When starting the problem (ISTATE = 0 or 1), TOUT may be equal to T for one call, then should .ne. T for the next call. For the initial T, an input value of TOUT .ne. T is used in order to determine the direction of the integration (i.e. the algebraic sign of the step sizes) and the rough scale of the problem. Integration in either direction (forward or backward in t) is permitted.
If ITASK = 2 or 5 (one-step modes), TOUT is ignored after the first call (i.e. the first call with TOUT .ne. T). Otherwise, TOUT is required on every call.
If ITASK = 1, 3, or 4, the values of TOUT need not be monotone, but a value of TOUT which backs up is limited to the current internal T interval, whose endpoints are TCUR - HU and TCUR (see optional outputs, below, for TCUR and HU).
an indicator for the type of error control. See description below under ATOL. Used only for input.
a relative error tolerance parameter, either a scalar or an array of length NEQ. See description below under ATOL. Input only.
an absolute error tolerance parameter, either a scalar or an array of length NEQ. Input only.
The input parameters ITOL, RTOL, and ATOL determine the error control performed by the solver. The solver will control the vector E = (E(i)) of estimated local errors in y, according to an inequality of the form
RMS-norm of ( E(i)/EWT(i) ) .le. 1,
where EWT(i) = RTOL(i)*ABS(Y(i)) + ATOL(i),
and the RMS-norm (root-mean-square norm) here is RMS-norm(v) = SQRT(sum v(i)**2 / NEQ). Here EWT = (EWT(i)) is a vector of weights which must always be positive, and the values of RTOL and ATOL should all be non-negative. The following table gives the types (scalar/array) of RTOL and ATOL, and the corresponding form of EWT(i).
ITOL | RTOL | ATOL | EWT(i) |
---|---|---|---|
1 | scalar | scalar | RTOL*ABS(Y(i)) + ATOL |
2 | scalar | array | RTOL*ABS(Y(i)) + ATOL(i) |
3 | array | scalar | RTOL(i)*ABS(Y(i)) + ATOL |
4 | array | scalar | RTOL(i)*ABS(Y(i)) + ATOL(i) |
When either of these parameters is a scalar, it need not be dimensioned in the user’s calling program.
If none of the above choices (with ITOL, RTOL, and ATOL fixed throughout the problem) is suitable, more general error controls can be obtained by substituting user-supplied routines for the setting of EWT and/or for the norm calculation. See Part 4 below.
If global errors are to be estimated by making a repeated run on the same problem with smaller tolerances, then all components of RTOL and ATOL (i.e. of EWT) should be scaled down uniformly.

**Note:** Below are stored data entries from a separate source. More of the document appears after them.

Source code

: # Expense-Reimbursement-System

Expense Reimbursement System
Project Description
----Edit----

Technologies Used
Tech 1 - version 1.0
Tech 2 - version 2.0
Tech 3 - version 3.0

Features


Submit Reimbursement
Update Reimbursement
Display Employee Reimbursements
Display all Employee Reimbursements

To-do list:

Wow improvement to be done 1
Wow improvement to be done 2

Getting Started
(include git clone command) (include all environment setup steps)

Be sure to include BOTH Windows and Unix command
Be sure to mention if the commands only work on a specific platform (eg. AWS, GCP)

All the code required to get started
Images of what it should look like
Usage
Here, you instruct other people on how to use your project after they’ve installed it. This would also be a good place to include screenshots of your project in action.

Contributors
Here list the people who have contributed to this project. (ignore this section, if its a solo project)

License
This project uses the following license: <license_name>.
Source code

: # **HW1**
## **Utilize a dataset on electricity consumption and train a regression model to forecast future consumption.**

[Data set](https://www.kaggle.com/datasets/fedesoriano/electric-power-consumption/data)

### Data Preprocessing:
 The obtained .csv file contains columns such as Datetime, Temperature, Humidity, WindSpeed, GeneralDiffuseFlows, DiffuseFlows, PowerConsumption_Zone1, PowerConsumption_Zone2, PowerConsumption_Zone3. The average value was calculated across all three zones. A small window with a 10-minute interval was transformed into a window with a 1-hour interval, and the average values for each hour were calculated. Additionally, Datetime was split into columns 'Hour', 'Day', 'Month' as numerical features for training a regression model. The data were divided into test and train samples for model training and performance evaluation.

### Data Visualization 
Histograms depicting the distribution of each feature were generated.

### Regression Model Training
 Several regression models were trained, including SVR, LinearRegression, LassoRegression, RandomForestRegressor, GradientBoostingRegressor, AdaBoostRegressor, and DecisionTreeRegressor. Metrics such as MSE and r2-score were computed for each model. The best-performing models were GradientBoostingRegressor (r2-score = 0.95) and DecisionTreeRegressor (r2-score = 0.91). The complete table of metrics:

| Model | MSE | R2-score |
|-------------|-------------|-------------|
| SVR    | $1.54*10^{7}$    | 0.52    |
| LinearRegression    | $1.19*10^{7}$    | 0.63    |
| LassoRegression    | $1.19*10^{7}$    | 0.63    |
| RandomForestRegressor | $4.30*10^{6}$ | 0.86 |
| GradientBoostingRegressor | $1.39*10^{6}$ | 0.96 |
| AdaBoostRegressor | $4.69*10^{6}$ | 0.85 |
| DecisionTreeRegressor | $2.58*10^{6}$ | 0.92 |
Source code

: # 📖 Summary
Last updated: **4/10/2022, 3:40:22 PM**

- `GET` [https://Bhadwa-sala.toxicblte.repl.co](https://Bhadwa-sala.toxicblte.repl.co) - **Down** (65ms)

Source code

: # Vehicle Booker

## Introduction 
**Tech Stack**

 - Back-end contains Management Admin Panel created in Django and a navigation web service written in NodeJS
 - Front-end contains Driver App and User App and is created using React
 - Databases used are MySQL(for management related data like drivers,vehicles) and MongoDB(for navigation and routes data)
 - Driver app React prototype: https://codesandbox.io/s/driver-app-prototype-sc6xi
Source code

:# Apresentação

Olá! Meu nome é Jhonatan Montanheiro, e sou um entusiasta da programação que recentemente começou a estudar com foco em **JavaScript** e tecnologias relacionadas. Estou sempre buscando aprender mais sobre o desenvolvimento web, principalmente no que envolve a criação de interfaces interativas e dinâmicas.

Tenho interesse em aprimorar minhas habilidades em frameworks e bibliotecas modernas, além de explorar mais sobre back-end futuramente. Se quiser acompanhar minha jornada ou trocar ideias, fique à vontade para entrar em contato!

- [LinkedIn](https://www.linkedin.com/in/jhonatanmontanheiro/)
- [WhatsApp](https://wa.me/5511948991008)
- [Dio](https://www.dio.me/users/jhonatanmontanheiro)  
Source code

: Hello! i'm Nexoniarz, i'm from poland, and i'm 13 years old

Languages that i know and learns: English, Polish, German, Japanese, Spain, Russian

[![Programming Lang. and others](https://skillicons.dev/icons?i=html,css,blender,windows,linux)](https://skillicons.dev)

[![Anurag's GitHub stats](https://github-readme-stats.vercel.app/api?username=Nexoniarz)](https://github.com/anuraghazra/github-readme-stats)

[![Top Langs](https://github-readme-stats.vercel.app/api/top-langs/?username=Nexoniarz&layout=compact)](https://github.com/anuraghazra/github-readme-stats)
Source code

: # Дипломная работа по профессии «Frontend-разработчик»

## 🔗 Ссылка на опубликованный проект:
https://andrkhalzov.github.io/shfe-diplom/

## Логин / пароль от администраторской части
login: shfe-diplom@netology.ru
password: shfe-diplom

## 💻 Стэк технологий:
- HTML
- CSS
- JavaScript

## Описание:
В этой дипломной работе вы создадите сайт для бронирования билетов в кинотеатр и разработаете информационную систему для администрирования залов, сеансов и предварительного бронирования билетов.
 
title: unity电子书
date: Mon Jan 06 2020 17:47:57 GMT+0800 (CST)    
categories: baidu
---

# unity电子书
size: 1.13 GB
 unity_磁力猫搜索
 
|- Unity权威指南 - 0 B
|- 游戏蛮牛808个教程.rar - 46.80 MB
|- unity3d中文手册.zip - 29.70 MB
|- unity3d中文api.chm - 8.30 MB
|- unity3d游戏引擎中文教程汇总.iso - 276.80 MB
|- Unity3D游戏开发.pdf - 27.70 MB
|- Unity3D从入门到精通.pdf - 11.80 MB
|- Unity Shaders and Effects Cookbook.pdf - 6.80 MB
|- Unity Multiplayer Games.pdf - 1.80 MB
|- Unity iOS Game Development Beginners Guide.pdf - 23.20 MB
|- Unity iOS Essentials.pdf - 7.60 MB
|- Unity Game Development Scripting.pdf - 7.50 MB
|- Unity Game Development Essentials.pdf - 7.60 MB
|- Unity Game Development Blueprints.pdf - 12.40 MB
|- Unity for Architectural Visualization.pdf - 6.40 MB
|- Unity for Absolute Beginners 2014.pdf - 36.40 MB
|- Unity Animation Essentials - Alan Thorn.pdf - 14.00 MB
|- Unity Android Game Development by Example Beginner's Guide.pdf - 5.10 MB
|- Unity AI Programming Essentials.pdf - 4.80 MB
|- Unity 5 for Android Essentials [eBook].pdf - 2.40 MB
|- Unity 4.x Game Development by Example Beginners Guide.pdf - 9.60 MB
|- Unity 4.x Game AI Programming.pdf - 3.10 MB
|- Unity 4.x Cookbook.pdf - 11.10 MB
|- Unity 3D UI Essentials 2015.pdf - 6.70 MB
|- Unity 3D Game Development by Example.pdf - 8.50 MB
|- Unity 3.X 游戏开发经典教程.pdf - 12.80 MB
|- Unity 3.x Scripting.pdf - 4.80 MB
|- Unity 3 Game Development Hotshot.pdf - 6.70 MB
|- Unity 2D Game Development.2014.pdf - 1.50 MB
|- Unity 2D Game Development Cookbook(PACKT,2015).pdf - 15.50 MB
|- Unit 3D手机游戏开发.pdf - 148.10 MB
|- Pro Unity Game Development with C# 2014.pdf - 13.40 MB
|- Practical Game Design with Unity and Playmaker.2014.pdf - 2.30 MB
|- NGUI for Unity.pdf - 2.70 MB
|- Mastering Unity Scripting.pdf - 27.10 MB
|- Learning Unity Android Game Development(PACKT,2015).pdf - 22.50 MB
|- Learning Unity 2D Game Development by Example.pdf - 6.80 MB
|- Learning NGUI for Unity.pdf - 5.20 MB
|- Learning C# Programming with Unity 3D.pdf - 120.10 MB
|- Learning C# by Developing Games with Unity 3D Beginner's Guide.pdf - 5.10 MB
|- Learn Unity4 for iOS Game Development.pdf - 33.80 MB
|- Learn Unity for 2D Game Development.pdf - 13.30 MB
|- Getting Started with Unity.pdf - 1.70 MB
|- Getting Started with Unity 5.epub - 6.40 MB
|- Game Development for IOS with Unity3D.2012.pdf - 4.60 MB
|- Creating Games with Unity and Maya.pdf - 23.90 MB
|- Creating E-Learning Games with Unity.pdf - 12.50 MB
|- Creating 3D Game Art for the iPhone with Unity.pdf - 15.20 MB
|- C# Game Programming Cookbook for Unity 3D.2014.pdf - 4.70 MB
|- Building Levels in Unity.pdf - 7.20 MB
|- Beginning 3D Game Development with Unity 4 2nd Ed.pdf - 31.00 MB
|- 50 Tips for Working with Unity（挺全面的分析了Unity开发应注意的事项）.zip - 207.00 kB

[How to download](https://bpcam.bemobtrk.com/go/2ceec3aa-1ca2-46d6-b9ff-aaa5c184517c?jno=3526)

an index specifying the task to be performed. Input only. ITASK has the following values and meanings.
value | description |
---|---|
1 | means normal computation of output values of y(t) at |
t = TOUT (by overshooting and interpolating). | |
2 | means take one step only and return. |
3 | means stop at the first internal mesh point at or |
beyond t = TOUT and return. | |
4 | means normal computation of output values of y(t) at |
t = TOUT but without overshooting t = TCRIT. | |
TCRIT must be input as RWORK(1). TCRIT may be equal to | |
or beyond TOUT, but not behind it in the direction of | |
integration. This option is useful if the problem | |
has a singularity at or beyond t = TCRIT. | |
5 | means take one step, without passing TCRIT, and return. |
TCRIT must be input as RWORK(1). |
Note: If ITASK = 4 or 5 and the solver reaches TCRIT (within roundoff), it will return T = TCRIT (exactly) to indicate this (unless ITASK = 4 and TOUT comes before TCRIT, in which case answers at t = TOUT are returned first).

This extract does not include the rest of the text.